Al Pride di Milano Schlein ricorda Mirko Moricone: «L’omotransfobia uccide, serve una legge». Gli organizzatori: «Siamo 350mila» – I video
Quello di Milano è un Pride che arriva dopo l’omicidio di Mirko Moricone, ucciso insieme alla madre, a Camaiore dal padre e lo ha sottolineato la segretaria del Pd Elly Schlein che ha voluto essere presente ribadendo la necessità di una legge. «L’omotransfobia uccide», ha dichiarato. «Purtroppo ha ucciso anche Mirko, che aveva deciso di chiamarsi Michelangelo Andreoni, assassinato a colpi di fucile dal padre insieme alla madre». La leader dem ha ricordato anche un messaggio pubblicato in passato dal giovane sui social. «Aveva scritto: “Per mio padre meglio morto che gay“. Davanti a questa tragedia deve riflettere tutta la società e tutta la politica, soprattutto chi ancora si chiede quale sia il senso dei Pride».

Il senso del Pride
Ma il senso, per Schlein, è chiaro: «Cambiare la cultura di un Paese in cui l’omotransfobia continua a fare vittime.
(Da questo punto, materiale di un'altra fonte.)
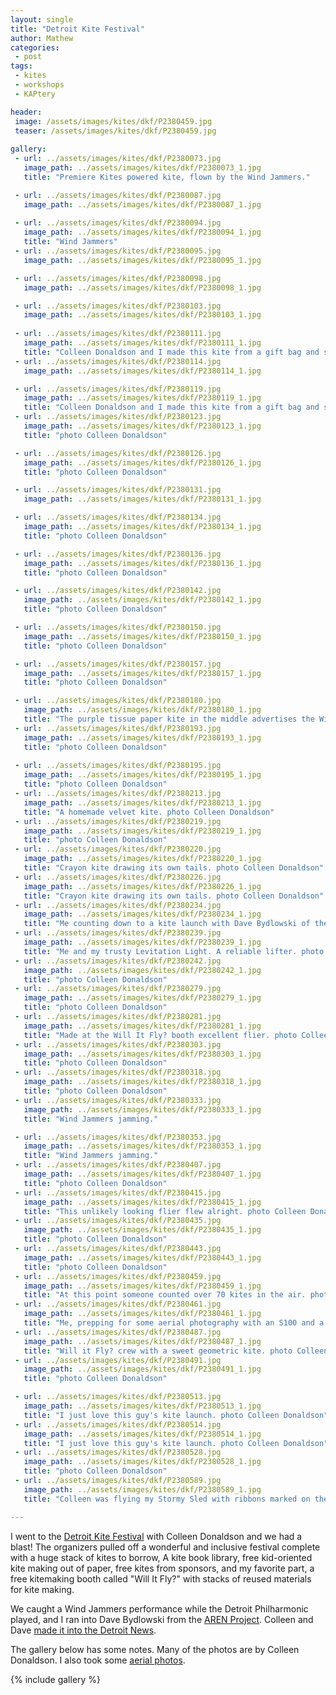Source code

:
 ```yaml
---
layout: single
title: "Detroit Kite Festival"
author: Mathew
categories: 
 - post
tags:
 - kites
 - workshops
 - KAPtery

header: 
 image: /assets/images/kites/dkf/P2380459.jpg
 teaser: /assets/images/kites/dkf/P2380459.jpg
 
gallery:
 - url: ../assets/images/kites/dkf/P2380073.jpg
   image_path: ../assets/images/kites/dkf/P2380073_1.jpg
   title: "Premiere Kites powered kite, flown by the Wind Jammers."

 - url: ../assets/images/kites/dkf/P2380087.jpg
   image_path: ../assets/images/kites/dkf/P2380087_1.jpg
   
 - url: ../assets/images/kites/dkf/P2380094.jpg
   image_path: ../assets/images/kites/dkf/P2380094_1.jpg
   title: "Wind Jammers"
 - url: ../assets/images/kites/dkf/P2380095.jpg
   image_path: ../assets/images/kites/dkf/P2380095_1.jpg

 - url: ../assets/images/kites/dkf/P2380098.jpg
   image_path: ../assets/images/kites/dkf/P2380098_1.jpg

 - url: ../assets/images/kites/dkf/P2380103.jpg
   image_path: ../assets/images/kites/dkf/P2380103_1.jpg
   
 - url: ../assets/images/kites/dkf/P2380111.jpg
   image_path: ../assets/images/kites/dkf/P2380111_1.jpg
   title: "Colleen Donaldson and I made this kite from a gift bag and some wrapping for flowers at the awesome Will it Fly? booth."
 - url: ../assets/images/kites/dkf/P2380114.jpg
   image_path: ../assets/images/kites/dkf/P2380114_1.jpg

 - url: ../assets/images/kites/dkf/P2380119.jpg
   image_path: ../assets/images/kites/dkf/P2380119_1.jpg
   title: "Colleen Donaldson and I made this kite from a gift bag and some wrapping for flowers at the awesome Will it Fly? booth."
 - url: ../assets/images/kites/dkf/P2380123.jpg
   image_path: ../assets/images/kites/dkf/P2380123_1.jpg
   title: "photo Colleen Donaldson" 

 - url: ../assets/images/kites/dkf/P2380126.jpg
   image_path: ../assets/images/kites/dkf/P2380126_1.jpg
   title: "photo Colleen Donaldson" 

 - url: ../assets/images/kites/dkf/P2380131.jpg
   image_path: ../assets/images/kites/dkf/P2380131_1.jpg

 - url: ../assets/images/kites/dkf/P2380134.jpg
   image_path: ../assets/images/kites/dkf/P2380134_1.jpg
   title: "photo Colleen Donaldson" 

 - url: ../assets/images/kites/dkf/P2380136.jpg
   image_path: ../assets/images/kites/dkf/P2380136_1.jpg
   title: "photo Colleen Donaldson" 

 - url: ../assets/images/kites/dkf/P2380142.jpg
   image_path: ../assets/images/kites/dkf/P2380142_1.jpg
   title: "photo Colleen Donaldson" 

 - url: ../assets/images/kites/dkf/P2380150.jpg
   image_path: ../assets/images/kites/dkf/P2380150_1.jpg
   title: "photo Colleen Donaldson" 

 - url: ../assets/images/kites/dkf/P2380157.jpg
   image_path: ../assets/images/kites/dkf/P2380157_1.jpg
   title: "photo Colleen Donaldson" 

 - url: ../assets/images/kites/dkf/P2380180.jpg
   image_path: ../assets/images/kites/dkf/P2380180_1.jpg
   title: "The purple tissue paper kite in the middle advertises the Will It Fly? booth saying FREE TRASH KITES."
 - url: ../assets/images/kites/dkf/P2380193.jpg
   image_path: ../assets/images/kites/dkf/P2380193_1.jpg
   title: "photo Colleen Donaldson" 
   
 - url: ../assets/images/kites/dkf/P2380195.jpg
   image_path: ../assets/images/kites/dkf/P2380195_1.jpg
   title: "photo Colleen Donaldson" 
 - url: ../assets/images/kites/dkf/P2380213.jpg
   image_path: ../assets/images/kites/dkf/P2380213_1.jpg
   title: "A homemade velvet kite. photo Colleen Donaldson"
 - url: ../assets/images/kites/dkf/P2380219.jpg
   image_path: ../assets/images/kites/dkf/P2380219_1.jpg
   title: "photo Colleen Donaldson" 
 - url: ../assets/images/kites/dkf/P2380220.jpg
   image_path: ../assets/images/kites/dkf/P2380220_1.jpg
   title: "Crayon kite drawing its own tails. photo Colleen Donaldson"
 - url: ../assets/images/kites/dkf/P2380226.jpg
   image_path: ../assets/images/kites/dkf/P2380226_1.jpg
   title: "Crayon kite drawing its own tails. photo Colleen Donaldson"
 - url: ../assets/images/kites/dkf/P2380234.jpg
   image_path: ../assets/images/kites/dkf/P2380234_1.jpg 
   title: "Me counting down to a kite launch with Dave Bydlowski of the AREN Project. photo Colleen Donaldson" 
 - url: ../assets/images/kites/dkf/P2380239.jpg
   image_path: ../assets/images/kites/dkf/P2380239_1.jpg
   title: "Me and my trusty Levitation Light. A reliable lifter. photo Colleen Donaldson"
 - url: ../assets/images/kites/dkf/P2380242.jpg
   image_path: ../assets/images/kites/dkf/P2380242_1.jpg
   title: "photo Colleen Donaldson" 
 - url: ../assets/images/kites/dkf/P2380279.jpg
   image_path: ../assets/images/kites/dkf/P2380279_1.jpg
   title: "photo Colleen Donaldson" 
 - url: ../assets/images/kites/dkf/P2380281.jpg
   image_path: ../assets/images/kites/dkf/P2380281_1.jpg
   title: "Made at the Will It Fly? booth excellent flier. photo Colleen Donaldson"
 - url: ../assets/images/kites/dkf/P2380303.jpg
   image_path: ../assets/images/kites/dkf/P2380303_1.jpg
   title: "photo Colleen Donaldson"    
 - url: ../assets/images/kites/dkf/P2380318.jpg
   image_path: ../assets/images/kites/dkf/P2380318_1.jpg
   title: "photo Colleen Donaldson" 
 - url: ../assets/images/kites/dkf/P2380333.jpg
   image_path: ../assets/images/kites/dkf/P2380333_1.jpg
   title: "Wind Jammers jamming."

 - url: ../assets/images/kites/dkf/P2380353.jpg
   image_path: ../assets/images/kites/dkf/P2380353_1.jpg
   title: "Wind Jammers jamming."
 - url: ../assets/images/kites/dkf/P2380407.jpg
   image_path: ../assets/images/kites/dkf/P2380407_1.jpg
   title: "photo Colleen Donaldson" 
 - url: ../assets/images/kites/dkf/P2380415.jpg
   image_path: ../assets/images/kites/dkf/P2380415_1.jpg 
   title: "This unlikely looking flier flew alright. photo Colleen Donaldson"
 - url: ../assets/images/kites/dkf/P2380435.jpg
   image_path: ../assets/images/kites/dkf/P2380435_1.jpg
   title: "photo Colleen Donaldson" 
 - url: ../assets/images/kites/dkf/P2380443.jpg
   image_path: ../assets/images/kites/dkf/P2380443_1.jpg
   title: "photo Colleen Donaldson" 
 - url: ../assets/images/kites/dkf/P2380459.jpg
   image_path: ../assets/images/kites/dkf/P2380459_1.jpg
   title: "At this point someone counted over 70 kites in the air. photo Colleen Donaldson"
 - url: ../assets/images/kites/dkf/P2380461.jpg
   image_path: ../assets/images/kites/dkf/P2380461_1.jpg
   title: "Me, prepping for some aerial photography with an S100 and a KAPtery Aerobee Jerkpan rig. photo Colleen Donaldson"
 - url: ../assets/images/kites/dkf/P2380487.jpg
   image_path: ../assets/images/kites/dkf/P2380487_1.jpg
   title: "Will it Fly? crew with a sweet geometric kite. photo Colleen Donaldson"
 - url: ../assets/images/kites/dkf/P2380491.jpg
   image_path: ../assets/images/kites/dkf/P2380491_1.jpg
   title: "photo Colleen Donaldson" 

 - url: ../assets/images/kites/dkf/P2380513.jpg
   image_path: ../assets/images/kites/dkf/P2380513_1.jpg
   title: "I just love this guy's kite launch. photo Colleen Donaldson"
 - url: ../assets/images/kites/dkf/P2380514.jpg
   image_path: ../assets/images/kites/dkf/P2380514_1.jpg
   title: "I just love this guy's kite launch. photo Colleen Donaldson"
 - url: ../assets/images/kites/dkf/P2380528.jpg
   image_path: ../assets/images/kites/dkf/P2380528_1.jpg
   title: "photo Colleen Donaldson" 
 - url: ../assets/images/kites/dkf/P2380589.jpg
   image_path: ../assets/images/kites/dkf/P2380589_1.jpg
   title: "Colleen was flying my Stormy Sled with ribbons marked on the line when this fairy princess came to check out the scene."

---
```


I went to the [Detroit Kite Festival](https://detroitkitefestival.org/) with Colleen Donaldson and we had a blast! The organizers pulled off a wonderful and inclusive festival complete with a huge stack of kites to borrow, A kite book library, free kid-oriented kite making out of paper, free kites from sponsors, and my favorite part, a free kitemaking booth called "Will It Fly?" with stacks of reused materials for kite making.

We caught a Wind Jammers performance while the Detroit Philharmonic played, and I ran into Dave Bydlowski from the [AREN Project](https://www.globe.gov/web/aren-project). Colleen and Dave [made it into the Detroit News](https://www.detroitnews.com/picture-gallery/news/local/detroit-city/2018/07/15/detroit-kite-festival/36894925/).

The gallery below has some notes. Many of the photos are by Colleen Donaldson. I also took some [aerial photos](/post/detroit-kite-festival-aerial-photos).

{% include gallery %}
L’odio e la discriminazione nei confronti delle persone Lgbtq+ possono sfociare in violenza, fisica e psicologica, e non possiamo ignorarlo», ha proseguito. «C’è ancora chi si stupisce del fatto che vogliamo una legge contro l’omobilesbotransfobia, come il Ddl Zan, affossato in Parlamento». Ha infine ribadito la richiesta di introdurre «l’educazione alle differenze e all’affettività obbligatoria in tutti i cicli scolastici», sottolineando – dopo aver preso di mira il Ddl Valditara – che «troppe persone continuano a essere discriminate per quello che sono e questo non è accettabile, perché si tratta di diritti fondamentali, ha concluso per poi scatenarsi, con balli e canti, in strada.
In 350mila al Pride di Milano nonostante il caldo
Intanto, gli organizzatori del Pride hanno diffuso una prima stima delle presenze alla manifestazione, slittata alle 17 a causa del caldo: 350mila sono le persone che stanno sfilando a Milano. La testa del corteo non è ancora arrivata all’Arco della Pace ma si trova pochi metri prima, con il sindaco di Milano Giuseppe Sala che sfilerà per gli ultimi metri.
Gli striscioni contro Vannacci
Al Pride ci sono anche diversi striscioni contro l’ex generale Roberto Vannacci che in tv di recente ha detto che i gay hanno già tutti i diritti, «se stanno male e vanno in ospedale li curano». «Caro generale oltre a poter guidare possiamo anche essere idraulici e di cessi come te ne abbiamo sturati tanti», si legge su uno striscione. E ancora su un altro «meglio anale che generale». E infine, sulla frase che ha scatenato la polemica in tv, «in Italia i gay possono guidare, essere curati ed essere ammazzati», si legge.